> **EXERCISE BRIEF**: Give back only the lines in the records below from the one with "- **Implication:** Russia's" to the one with "and Defense Posture**", both inclusive, word for word.
** SOURCE DATA follows **
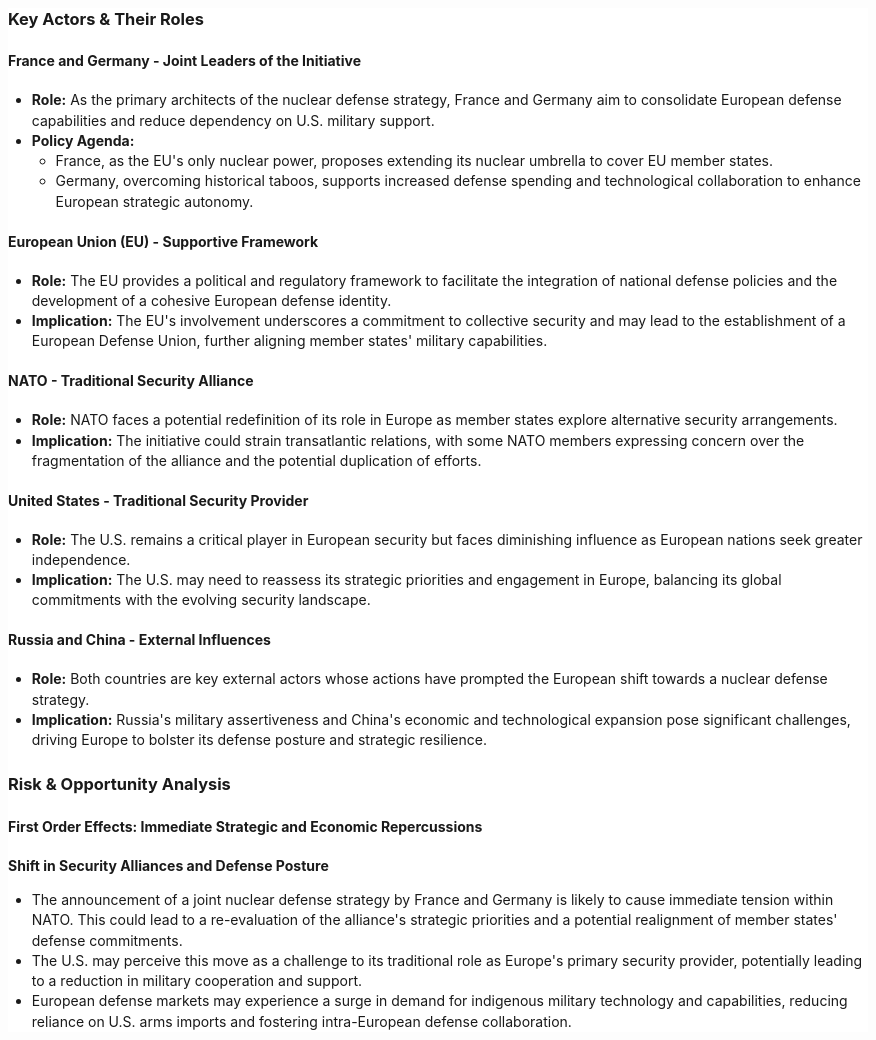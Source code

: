### Key Actors & Their Roles

#### France and Germany - Joint Leaders of the Initiative
- **Role:** As the primary architects of the nuclear defense strategy, France and Germany aim to consolidate European defense capabilities and reduce dependency on U.S. military support.
- **Policy Agenda:**
  - France, as the EU's only nuclear power, proposes extending its nuclear umbrella to cover EU member states.
  - Germany, overcoming historical taboos, supports increased defense spending and technological collaboration to enhance European strategic autonomy.

#### European Union (EU) - Supportive Framework
- **Role:** The EU provides a political and regulatory framework to facilitate the integration of national defense policies and the development of a cohesive European defense identity.
- **Implication:** The EU's involvement underscores a commitment to collective security and may lead to the establishment of a European Defense Union, further aligning member states' military capabilities.

#### NATO - Traditional Security Alliance
- **Role:** NATO faces a potential redefinition of its role in Europe as member states explore alternative security arrangements.
- **Implication:** The initiative could strain transatlantic relations, with some NATO members expressing concern over the fragmentation of the alliance and the potential duplication of efforts.

#### United States - Traditional Security Provider
- **Role:** The U.S. remains a critical player in European security but faces diminishing influence as European nations seek greater independence.
- **Implication:** The U.S. may need to reassess its strategic priorities and engagement in Europe, balancing its global commitments with the evolving security landscape.

#### Russia and China - External Influences
- **Role:** Both countries are key external actors whose actions have prompted the European shift towards a nuclear defense strategy.
- **Implication:** Russia's military assertiveness and China's economic and technological expansion pose significant challenges, driving Europe to bolster its defense posture and strategic resilience.

### Risk & Opportunity Analysis

#### First Order Effects: Immediate Strategic and Economic Repercussions

**Shift in Security Alliances and Defense Posture**
- The announcement of a joint nuclear defense strategy by France and Germany is likely to cause immediate tension within NATO. This could lead to a re-evaluation of the alliance's strategic priorities and a potential realignment of member states' defense commitments.
- The U.S. may perceive this move as a challenge to its traditional role as Europe's primary security provider, potentially leading to a reduction in military cooperation and support.
- European defense markets may experience a surge in demand for indigenous military technology and capabilities, reducing reliance on U.S. arms imports and fostering intra-European defense collaboration.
** End of SOURCE DATA **
> **RESPONSE TO THIS EXERCISE**:
- **Implication:** Russia's military assertiveness and China's economic and technological expansion pose significant challenges, driving Europe to bolster its defense posture and strategic resilience.

### Risk & Opportunity Analysis

#### First Order Effects: Immediate Strategic and Economic Repercussions

**Shift in Security Alliances and Defense Posture**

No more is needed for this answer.